BBC and UK service providers continue dispute over network costs
The debate around network costs the BBC's iPlayer streaming video service has officially launched at the end of 2007, the opposing parties have once again lashed out at each other. A BBC staff member gave the access providers some advice in a blog entry, and Tiscali CEO Simon Gunter responded by calling once again on the BBC to cover some of the network costs that providers incur.
The debate flared up shortly after the initial test run of the iPlayer. Since then, British providers claim they are suffering from the flood of data that the BBC's streaming service causes. The firms say that the iPlayer is responsible for as much as 5 per cent of all of their traffic. Those providers with smaller networks are of course feeling the most strain. Such providers purchase connections from British Telecom and pay per gigabyte, even though they sell "unlimited" ratings to their customers. But if push comes to shove, 'unlimited' offers are anything but; the British broadband market is now seeing the same kind of fake flat rates that once plagued other European countries like Germany.

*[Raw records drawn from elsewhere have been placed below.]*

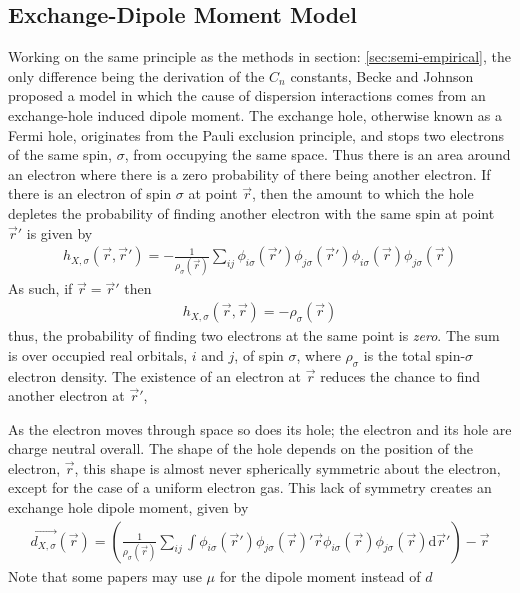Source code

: \documentclass[10pt,a4paper,twocolumn,twoside]{extarticle}
\renewcommand{\d}{\text{d}}
\begin{document}
	\subsection{Exchange-Dipole Moment Model}
	\label{sec:XDM}
	Working on the same principle as the methods in section: \ref{sec:semi-empirical}, the only difference being the derivation of the $C_n$ constants, Becke and Johnson proposed a model\cite{XDM-Original} in which the cause of dispersion interactions comes from an exchange-hole induced dipole moment.\cite{XDM-dipole,XDM-HF,XDM-HigherOrder} The exchange hole, otherwise known as a Fermi hole, originates from the Pauli exclusion principle, and stops two electrons of the same spin, $\sigma$, from occupying the same space. Thus there is an area around an electron where there is a zero probability of there being another electron. If there is an electron of spin $\sigma$ at point $\vec{r}$, then the amount to which the hole depletes the probability of finding another electron with the same spin at point $\vec{r}'$ is given by 
	\begin{align}
		h_{X,\sigma}(\vec{r},\vec{r}') = -\frac{1}{\rho_\sigma(\vec{r})} \sum_{ij} 
										\phi_{i\sigma}(\vec{r}') \phi_{j\sigma}(\vec{r}')
										\phi_{i\sigma}(\vec{r}) \phi_{j\sigma}(\vec{r}) 
	\end{align}
	As such, if $\vec{r} = \vec{r}'$ then 
	\begin{align}
		h_{X,\sigma}(\vec{r}, \vec{r}) = -\rho_\sigma(\vec{r})
	\end{align}
	thus, the probability of finding two electrons at the same point is \emph{zero}.
	The sum is over occupied real orbitals, $i$ and $j$, of spin $\sigma$, where $\rho_\sigma$ is the total spin-$\sigma$ electron density. The existence of an electron at $\vec{r}$ reduces the chance to find another electron at $\vec{r}'$, 

	As the electron moves through space so does its hole; the electron and its hole are charge neutral overall. 
	The shape of the hole depends on the position of the electron, $\vec{r}$, this shape is almost never spherically symmetric about the electron, except for the case of a uniform electron gas. This lack of symmetry creates an exchange hole dipole moment, given by 
	\footnotesize
	\begin{align}
		\label{eq:exchange-dipole}
		\vec{d_{X,\sigma}}(\vec{r}) = \left( \frac{1}{\rho_\sigma(\vec{r})} \sum_{ij}\int
									 \phi_{i\sigma}(\vec{r}') \phi_{j\sigma}(\vec{r})' 
									 \vec{r}\phi_{i\sigma}(\vec{r}) \phi_{j\sigma}(\vec{r}) 
									 \d\vec{r}'\right) - \vec{r}
	\end{align}
	\normalsize
	Note that some papers may use $\mu$ for the dipole moment instead of $d$
\end{document}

On the surface, the dispute seems to be about money and the additional costs that providers are incurring, while at the same time increased competition is causing Internet rates to continue to fall. Customers suddenly find themselves being asked to fork out for a bill they did not see coming – the big letters on their contracts read "unlimited", but the fine print allows a different interpretation. iPlayer users have been making headlines with their exploding Internet bills, which access providers are not happy about.
Other issues also play a crucial role in this debate. They include network neutrality, rates offered by providers, industry consolidation, and regulation. And of course, the basic question of what a public broadcaster can do at the expense of the private sector, is again raising its ugly head.
Tiscali's CEO has said he does not wish to subsidise public broadcasting from his company's funds any longer and is threatening to add a "BBC tax" to invoices. In doing so, he is reacting to the well intended proposals of BBC strategist Ashley Highfield. Highfield called on providers to say what they mean and make "unlimited" access truly unlimited. He added that he could imagine content providers like the BBC recommending certain access providers whose networks are iPlayer-friendly and who don't levy extra charges.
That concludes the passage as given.